Exercise materials:
+ + + + +

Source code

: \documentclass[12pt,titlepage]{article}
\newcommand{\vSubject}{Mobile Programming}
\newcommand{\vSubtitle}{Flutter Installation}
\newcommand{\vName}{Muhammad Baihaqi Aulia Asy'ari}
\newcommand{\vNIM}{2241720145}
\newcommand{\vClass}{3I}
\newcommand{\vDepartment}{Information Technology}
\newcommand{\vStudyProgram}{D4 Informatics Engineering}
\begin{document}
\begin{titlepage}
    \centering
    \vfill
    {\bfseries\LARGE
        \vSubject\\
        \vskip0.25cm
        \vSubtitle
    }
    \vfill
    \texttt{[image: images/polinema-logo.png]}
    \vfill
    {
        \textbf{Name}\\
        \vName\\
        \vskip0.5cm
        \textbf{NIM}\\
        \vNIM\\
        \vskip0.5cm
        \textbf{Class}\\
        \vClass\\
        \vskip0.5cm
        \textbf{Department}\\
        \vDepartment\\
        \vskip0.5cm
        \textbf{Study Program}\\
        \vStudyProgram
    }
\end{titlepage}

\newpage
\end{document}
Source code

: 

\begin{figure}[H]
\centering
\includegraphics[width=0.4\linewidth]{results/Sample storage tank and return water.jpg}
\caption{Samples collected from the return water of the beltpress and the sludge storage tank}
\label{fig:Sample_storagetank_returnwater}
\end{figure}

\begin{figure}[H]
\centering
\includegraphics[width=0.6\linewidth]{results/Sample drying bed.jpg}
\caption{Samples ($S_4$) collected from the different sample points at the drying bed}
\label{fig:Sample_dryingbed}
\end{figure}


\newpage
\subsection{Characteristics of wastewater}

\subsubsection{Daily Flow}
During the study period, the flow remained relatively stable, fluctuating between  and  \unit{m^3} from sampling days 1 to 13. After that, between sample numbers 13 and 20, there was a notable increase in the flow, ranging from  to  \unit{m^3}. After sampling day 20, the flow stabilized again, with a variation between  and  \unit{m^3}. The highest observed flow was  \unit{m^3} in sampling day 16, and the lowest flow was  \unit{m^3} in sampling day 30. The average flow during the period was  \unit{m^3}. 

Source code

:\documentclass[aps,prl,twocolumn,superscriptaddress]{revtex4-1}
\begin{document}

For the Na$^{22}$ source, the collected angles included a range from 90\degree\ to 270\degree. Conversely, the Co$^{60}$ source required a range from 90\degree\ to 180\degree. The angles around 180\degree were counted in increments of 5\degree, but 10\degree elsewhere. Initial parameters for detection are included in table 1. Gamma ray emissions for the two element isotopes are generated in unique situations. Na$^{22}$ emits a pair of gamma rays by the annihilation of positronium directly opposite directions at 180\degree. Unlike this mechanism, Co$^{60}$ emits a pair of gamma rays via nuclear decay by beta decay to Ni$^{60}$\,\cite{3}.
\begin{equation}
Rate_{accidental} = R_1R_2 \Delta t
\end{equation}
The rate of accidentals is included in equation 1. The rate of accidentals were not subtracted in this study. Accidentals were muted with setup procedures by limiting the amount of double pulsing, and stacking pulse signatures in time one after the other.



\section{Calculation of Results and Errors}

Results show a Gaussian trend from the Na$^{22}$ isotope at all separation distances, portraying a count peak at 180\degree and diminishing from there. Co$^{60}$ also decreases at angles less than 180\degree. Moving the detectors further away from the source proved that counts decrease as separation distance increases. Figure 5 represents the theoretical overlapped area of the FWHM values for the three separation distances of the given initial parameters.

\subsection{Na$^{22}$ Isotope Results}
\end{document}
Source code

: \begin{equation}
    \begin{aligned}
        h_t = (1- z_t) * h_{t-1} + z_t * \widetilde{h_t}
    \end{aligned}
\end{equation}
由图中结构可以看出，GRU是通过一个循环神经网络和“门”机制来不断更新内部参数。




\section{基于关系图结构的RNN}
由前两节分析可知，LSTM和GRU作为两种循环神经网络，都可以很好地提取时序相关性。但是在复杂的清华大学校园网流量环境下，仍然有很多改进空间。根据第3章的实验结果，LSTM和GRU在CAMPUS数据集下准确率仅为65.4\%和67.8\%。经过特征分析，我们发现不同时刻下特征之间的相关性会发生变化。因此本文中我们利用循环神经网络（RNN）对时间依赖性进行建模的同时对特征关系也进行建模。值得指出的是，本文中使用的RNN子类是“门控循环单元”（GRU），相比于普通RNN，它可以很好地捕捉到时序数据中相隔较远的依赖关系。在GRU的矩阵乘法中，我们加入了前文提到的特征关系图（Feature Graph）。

+ + + + +

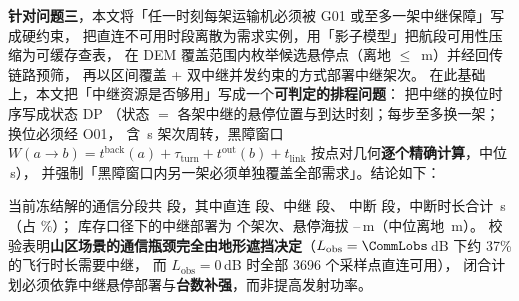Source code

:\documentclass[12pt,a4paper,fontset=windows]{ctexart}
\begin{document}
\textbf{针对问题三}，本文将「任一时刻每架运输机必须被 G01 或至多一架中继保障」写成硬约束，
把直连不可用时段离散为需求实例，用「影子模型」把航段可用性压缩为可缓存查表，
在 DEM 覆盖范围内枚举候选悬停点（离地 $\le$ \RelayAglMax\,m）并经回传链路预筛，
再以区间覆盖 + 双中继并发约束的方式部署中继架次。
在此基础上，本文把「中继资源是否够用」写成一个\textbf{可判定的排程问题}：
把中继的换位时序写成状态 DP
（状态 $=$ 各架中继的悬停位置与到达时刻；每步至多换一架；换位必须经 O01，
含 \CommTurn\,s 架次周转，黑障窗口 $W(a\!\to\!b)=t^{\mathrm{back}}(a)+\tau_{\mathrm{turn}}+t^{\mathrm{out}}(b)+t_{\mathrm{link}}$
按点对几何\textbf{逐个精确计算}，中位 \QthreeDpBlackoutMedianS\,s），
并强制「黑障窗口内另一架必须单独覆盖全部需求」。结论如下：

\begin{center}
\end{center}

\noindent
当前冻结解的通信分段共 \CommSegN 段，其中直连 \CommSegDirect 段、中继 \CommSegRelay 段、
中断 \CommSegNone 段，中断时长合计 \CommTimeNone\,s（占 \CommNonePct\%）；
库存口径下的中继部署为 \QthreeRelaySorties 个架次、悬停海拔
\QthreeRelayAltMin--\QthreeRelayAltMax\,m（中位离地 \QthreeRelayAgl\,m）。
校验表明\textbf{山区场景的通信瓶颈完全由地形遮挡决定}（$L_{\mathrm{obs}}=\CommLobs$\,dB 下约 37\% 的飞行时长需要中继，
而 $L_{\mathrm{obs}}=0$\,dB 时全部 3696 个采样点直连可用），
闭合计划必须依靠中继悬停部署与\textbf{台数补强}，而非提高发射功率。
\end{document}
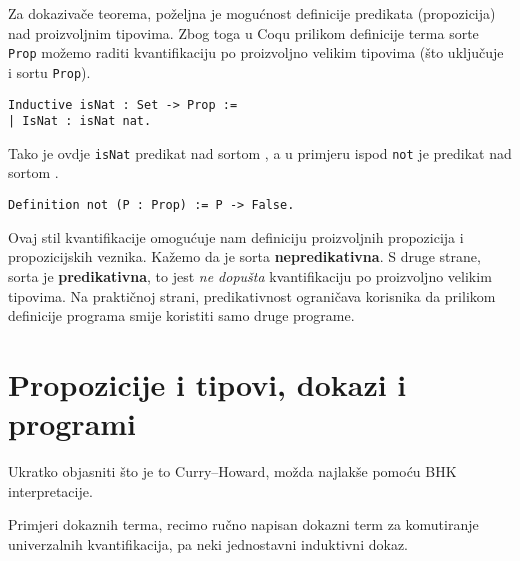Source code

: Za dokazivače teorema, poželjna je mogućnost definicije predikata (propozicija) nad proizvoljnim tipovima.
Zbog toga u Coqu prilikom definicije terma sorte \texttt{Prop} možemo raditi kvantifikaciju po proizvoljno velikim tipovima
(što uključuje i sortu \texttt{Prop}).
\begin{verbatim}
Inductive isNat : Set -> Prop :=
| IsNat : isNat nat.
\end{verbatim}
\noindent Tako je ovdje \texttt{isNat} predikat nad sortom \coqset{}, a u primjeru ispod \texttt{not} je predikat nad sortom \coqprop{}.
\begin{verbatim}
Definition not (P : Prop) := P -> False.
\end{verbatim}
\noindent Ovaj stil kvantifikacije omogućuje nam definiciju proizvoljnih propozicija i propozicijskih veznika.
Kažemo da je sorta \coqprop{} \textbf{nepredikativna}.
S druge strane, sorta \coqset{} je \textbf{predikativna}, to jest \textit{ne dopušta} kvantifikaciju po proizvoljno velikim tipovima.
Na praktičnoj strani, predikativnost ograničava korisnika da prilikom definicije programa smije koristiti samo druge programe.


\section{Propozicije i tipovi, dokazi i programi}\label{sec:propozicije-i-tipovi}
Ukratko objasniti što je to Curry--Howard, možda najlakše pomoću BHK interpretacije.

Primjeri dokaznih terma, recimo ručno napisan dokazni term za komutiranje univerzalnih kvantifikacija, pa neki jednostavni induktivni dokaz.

+ + + + +

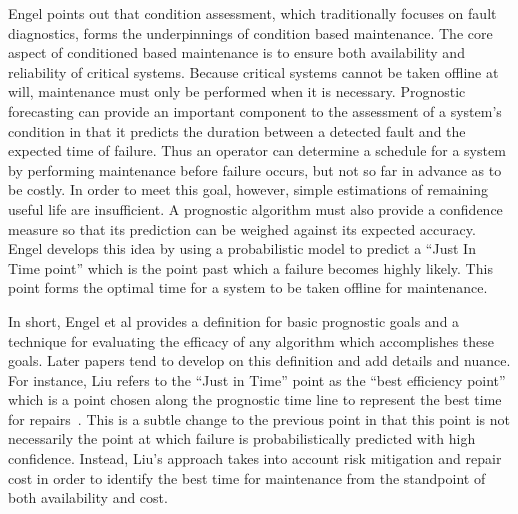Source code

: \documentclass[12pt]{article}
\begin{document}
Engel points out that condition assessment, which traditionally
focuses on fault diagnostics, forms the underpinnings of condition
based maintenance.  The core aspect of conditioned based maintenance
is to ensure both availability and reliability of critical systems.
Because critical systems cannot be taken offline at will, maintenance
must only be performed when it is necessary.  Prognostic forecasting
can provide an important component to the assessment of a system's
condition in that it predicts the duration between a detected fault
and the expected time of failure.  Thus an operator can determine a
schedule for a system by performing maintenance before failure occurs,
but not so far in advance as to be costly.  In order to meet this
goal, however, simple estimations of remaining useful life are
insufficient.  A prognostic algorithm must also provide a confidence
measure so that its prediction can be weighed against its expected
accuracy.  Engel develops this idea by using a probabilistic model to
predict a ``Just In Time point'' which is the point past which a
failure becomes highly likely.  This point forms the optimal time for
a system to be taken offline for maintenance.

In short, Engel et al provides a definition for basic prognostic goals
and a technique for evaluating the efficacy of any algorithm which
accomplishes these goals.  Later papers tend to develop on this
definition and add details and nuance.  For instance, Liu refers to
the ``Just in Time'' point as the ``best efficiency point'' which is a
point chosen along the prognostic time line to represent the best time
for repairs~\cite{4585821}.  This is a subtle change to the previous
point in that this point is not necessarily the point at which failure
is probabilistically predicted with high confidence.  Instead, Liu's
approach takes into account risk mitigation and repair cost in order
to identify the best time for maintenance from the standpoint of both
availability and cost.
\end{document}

+ + + + +

Whenever a line of the material holds the word "vSubject", copy it out.

\newcommand{\vSubject}{Mobile Programming}
        \vSubject\\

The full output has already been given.